J’espère trouver autre chose et rapidement. Je suis loin du terrain en plus, et je dois m’en rapprocher au maximum si je ne veux pas finir dans un champ. Une fois vertical Tousson, je demande au starter à combien j’en suis en temps :
« 55 minutes, mais reste en l’air, t’occupe pas de ca ». Facile à dire, je suis à 750m, et je n’ai rien. Je traine un peu, et je suis à 450m dans l’axe…Je remonte donc à contre vent arrière, et je la débute à 400m. Je me pose, l’on remonte le T18 en piste. J’ai fait une heure, et 5 minutes. Ouf ! J’ai mon heure. Voilà qui me remonte le moral. Je passe mon après midi à glander et a me marrer avec Jean-Guilleme, mais j’ai quand même une petite amertume, je n’ai pas volé sur un planeur solo. Vers 17h, je demande à Vince et Bart si je peux pas faire un vol sur R56. Ils me disent que je ne suis pas lâché dessus.
« Vous rigolez ?! » leur réponds-je. Et j’enchaine
« J’ai volé dessus y’a deux semaines, c’est même toi, Bart qui m’a dit de regarder le manuel de vol »
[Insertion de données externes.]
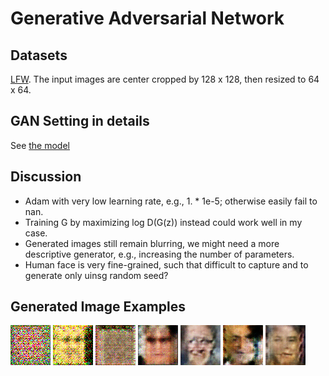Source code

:# Generative Adversarial Network

## Datasets
[LFW](http://vis-www.cs.umass.edu/lfw/). The input images are center cropped by 128 x 128, then resized to 64 x 64.

## GAN Setting in details
See [the model](gan/models)

## Discussion
- Adam with very low learning rate, e.g., 1. * 1e-5; otherwise easily fail to nan.
- Training G by maximizing log D(G(z)) instead could work well in my case.
- Generated images still remain blurring, we might need a more descriptive generator, e.g., increasing the number of parameters.
- Human face is very fine-grained, such that difficult to capture and to generate only uinsg random seed?

## Generated Image Examples

![Epoch=1](./images/001/00000.png)
![Epoch=50](./images/050/00000.png)
![Epoch=100](./images/100/00000.png)
![Epoch=200](./images/200/00000.png)
![Epoch=300](./images/300/00000.png)
![Epoch=400](./images/400/00000.png)
![Epoch=500](./images/500/00000.png)


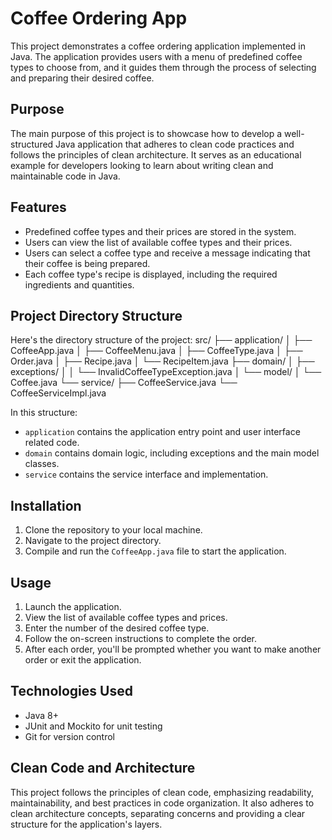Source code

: # Coffee Ordering App

This project demonstrates a coffee ordering application implemented in Java. The application provides users with a menu of predefined coffee types to choose from, and it guides them through the process of selecting and preparing their desired coffee.

## Purpose

The main purpose of this project is to showcase how to develop a well-structured Java application that adheres to clean code practices and follows the principles of clean architecture. It serves as an educational example for developers looking to learn about writing clean and maintainable code in Java.

## Features

- Predefined coffee types and their prices are stored in the system.
- Users can view the list of available coffee types and their prices.
- Users can select a coffee type and receive a message indicating that their coffee is being prepared.
- Each coffee type's recipe is displayed, including the required ingredients and quantities.

## Project Directory Structure

Here's the directory structure of the project:
src/
├── application/
│ ├── CoffeeApp.java
│ ├── CoffeeMenu.java
│ ├── CoffeeType.java
│ ├── Order.java
│ ├── Recipe.java
│ └── RecipeItem.java
├── domain/
│ ├── exceptions/
│ │ └── InvalidCoffeeTypeException.java
│ └── model/
│ └── Coffee.java
└── service/
├── CoffeeService.java
└── CoffeeServiceImpl.java

In this structure:
- `application` contains the application entry point and user interface related code.
- `domain` contains domain logic, including exceptions and the main model classes.
- `service` contains the service interface and implementation.


## Installation

1. Clone the repository to your local machine.
2. Navigate to the project directory.
3. Compile and run the `CoffeeApp.java` file to start the application.

## Usage

1. Launch the application.
2. View the list of available coffee types and prices.
3. Enter the number of the desired coffee type.
4. Follow the on-screen instructions to complete the order.
5. After each order, you'll be prompted whether you want to make another order or exit the application.

## Technologies Used

- Java 8+
- JUnit and Mockito for unit testing
- Git for version control

## Clean Code and Architecture

This project follows the principles of clean code, emphasizing readability, maintainability, and best practices in code organization. It also adheres to clean architecture concepts, separating concerns and providing a clear structure for the application's layers.
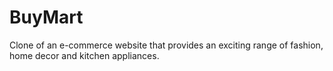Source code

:# BuyMart
Clone of an e-commerce website that provides an exciting range of fashion, home decor and kitchen appliances.
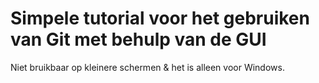 <h1>Simpele tutorial voor het gebruiken van Git met behulp van de GUI</h1>
<p>Niet bruikbaar op kleinere schermen & het is alleen voor Windows.</p>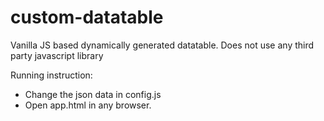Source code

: # custom-datatable
Vanilla JS based dynamically generated datatable. Does not use any third party javascript library

Running instruction:
* Change the json data in config.js
* Open app.html in any browser.
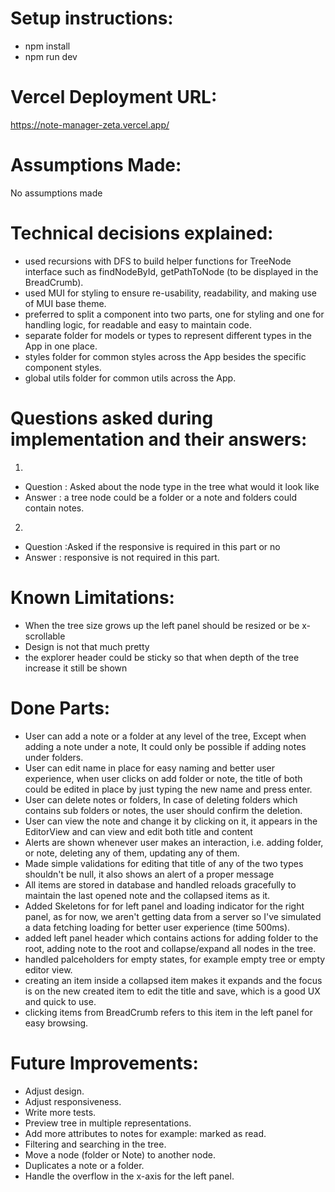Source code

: # Setup instructions:

- npm install
- npm run dev

# Vercel Deployment URL:

<a href="https://note-manager-zeta.vercel.app/" target="_blank">https://note-manager-zeta.vercel.app/</a>

# Assumptions Made:

No assumptions made

# Technical decisions explained:

- used recursions with DFS to build helper functions for TreeNode interface such as findNodeById, getPathToNode (to be displayed in the BreadCrumb).
- used MUI for styling to ensure re-usability, readability, and making use of MUI base theme.
- preferred to split a component into two parts, one for styling and one for handling logic, for readable and easy to maintain code.
- separate folder for models or types to represent different types in the App in one place.
- styles folder for common styles across the App besides the specific component styles.
- global utils folder for common utils across the App.

# Questions asked during implementation and their answers:

1.

- Question : Asked about the node type in the tree what would it look like
- Answer : a tree node could be a folder or a note and folders could contain notes.

2.

- Question :Asked if the responsive is required in this part or no
- Answer : responsive is not required in this part.

# Known Limitations:

- When the tree size grows up the left panel should be resized or be x-scrollable
- Design is not that much pretty
- the explorer header could be sticky so that when depth of the tree increase it still be shown

# Done Parts:

- User can add a note or a folder at any level of the tree, Except when adding a note under a note, It could only be possible if adding notes under folders.
- User can edit name in place for easy naming and better user experience,
  when user clicks on add folder or note, the title of both could be edited in place by just typing the new name and press enter.
- User can delete notes or folders, In case of deleting folders which contains sub folders or notes, the user should confirm the deletion.
- User can view the note and change it by clicking on it, it appears in the EditorView and can view and edit both title and content
- Alerts are shown whenever user makes an interaction, i.e. adding folder, or note, deleting any of them, updating any of them.
- Made simple validations for editing that title of any of the two types shouldn't be null, it also shows an alert of a proper message
- All items are stored in database and handled reloads gracefully to maintain the last opened note and the collapsed items as it.
- Added Skeletons for for left panel and loading indicator for the right panel, as for now, we aren't getting data from a server so I've simulated a data fetching loading for better user experience (time 500ms).
- added left panel header which contains actions for adding folder to the root, adding note to the root and collapse/expand all nodes in the tree.
- handled palceholders for empty states, for example empty tree or empty editor view.
- creating an item inside a collapsed item makes it expands and the focus is on the new created item to edit the title and save, which is a good UX and quick to use.
- clicking items from BreadCrumb refers to this item in the left panel for easy browsing.

# Future Improvements:

- Adjust design.
- Adjust responsiveness.
- Write more tests.
- Preview tree in multiple representations.
- Add more attributes to notes for example: marked as read.
- Filtering and searching in the tree.
- Move a node (folder or Note) to another node.
- Duplicates a note or a folder.
- Handle the overflow in the x-axis for the left panel.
Vince et Bart se regardent, et disent
« On en fait des conneries »
Et Vince de me dire :
« Allez grimpe et magne toi »
Je fonce donc vers le romeo56, esseulé. Je m’harnache dedans, je fais le CRIS. Décidément, son tableau de bord, c’est quelque chose. Je décolle, au cul du pawnee. Et je me largue aux alentours de 700m, au nord de Malesherbes. Il n’y a plus rien, j’ai quand même quelques timides varios, mais je n’arrive pas à les stabiliser. Au bout d’un moment, étant trop court, je retourne vers le circuit et je me pose. J’aurais fait 20minutes. Ca noircit un peu le tableau, et je me demande si j’ai vraiment bien en main cet Astir…
Je pars donc du terrain, mi figue mi raisin. Il est désormais temps de me préparer pour le théorique qui sera la semaine prochaine. Le weekend prochain, étant à une compétition d’aéromodélisme, la préparation sera complexe.